Legend has it that Chinese Emperor Shennong accidentally discovered tea around 2737 BC when leaves from a tea tree fell into his boiling water. Around this time, green tea became a staple in the upper class Chinese diet. Centuries later, around 1190, Japanese Zen priest Esai visited China and adopted the ritual of drinking green tea. He brought it back to Japan, where it became a popular drink among his fellow monks and then throughout the entire country. Green tea became and still remains an important part of Japanese culture, especially in the country’s highly choreographed tea ceremonies. Tea became an important export for both China and Japan, linking the East with the West in trade, especially England. When Great Britain fell in love with tea, they didn’t love the fact that China had a monopoly on the tea trade. They fixed this fiscal problem by introducing tea to India, then a victim of British colonization. Now Great Britain could control its own tea production, a move that Sarah Rose, author of All the Tea in China: How England Stole the World’s Favorite Drink and Changed History, called “the greatest single act of corporate espionage in history.” After British rule ended in 1947, tea production continued to be a big industry in India. Today, China continues to lead the world in tea production and exportation, with India coming in second.

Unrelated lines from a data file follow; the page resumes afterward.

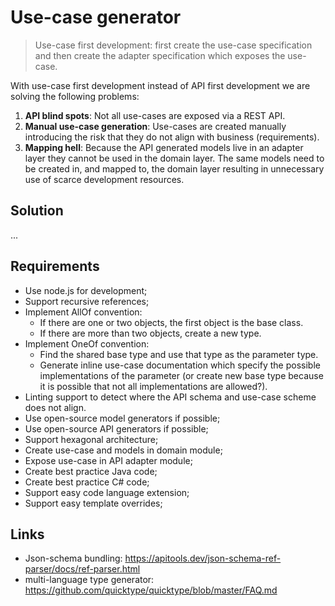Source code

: # Use-case generator

> Use-case first development: first create the use-case specification and then create the adapter specification which exposes the use-case.

With use-case first development instead of API first development we are solving the following problems:

1. **API blind spots**: Not all use-cases are exposed via a REST API.
2. **Manual use-case generation**: Use-cases are created manually introducing the risk that they do not align with business (requirements).  
3. **Mapping hell**: Because the API generated models live in an adapter layer they cannot be used in the domain layer. The same models need to be created in, and mapped to, the domain layer resulting in unnecessary use of scarce development resources.

## Solution

...

## Requirements

* Use node.js for development;
* Support recursive references;
* Implement AllOf convention: 
  * If there are one or two objects, the first object is the base class.
  * If there are more than two objects, create a new type. 
* Implement OneOf convention: 
  * Find the shared base type and use that type as the parameter type.
  * Generate inline use-case documentation which specify the possible implementations of the parameter (or create new base type because it is possible that not all implementations are allowed?). 
* Linting support to detect where the API schema and use-case scheme does not align.
* Use open-source model generators if possible;
* Use open-source API generators if possible;
* Support hexagonal architecture;
* Create use-case and models in domain module;
* Expose use-case in API adapter module;
* Create best practice Java code;
* Create best practice C# code;
* Support easy code language extension;
* Support easy template overrides;

## Links

* Json-schema bundling: https://apitools.dev/json-schema-ref-parser/docs/ref-parser.html
* multi-language type generator: https://github.com/quicktype/quicktype/blob/master/FAQ.md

Like all tea, green tea comes from the plant species Camellia sinensis, specifically the Camellia sinensis sinensis variety. This plant is native to China’s Yunnan province, but is grown in other countries as well, such as Japan, India, and New Zealand. It’s also grown in some parts of the United States, most notably South Carolina. To make green tea, producers start by picking the tea leaves, and then spreading them out on bamboo trays. They are exposed to heat for a short while, but not too long. To retain its green color and specific flavor, green tea cannot exposed to too much oxygen. After this brief exposure, the leaves are rolled into shapes—like long and lean strips or rotund balls—which releases some of the plant’s natural oils and flavor. Lastly, the leaves are dried, letting go of any remaining moisture. While this process is the same for all green tea production, many factors can affect the way a specific brand of green tea tastes, mainly the environment in which it’s grown and the nuances of production.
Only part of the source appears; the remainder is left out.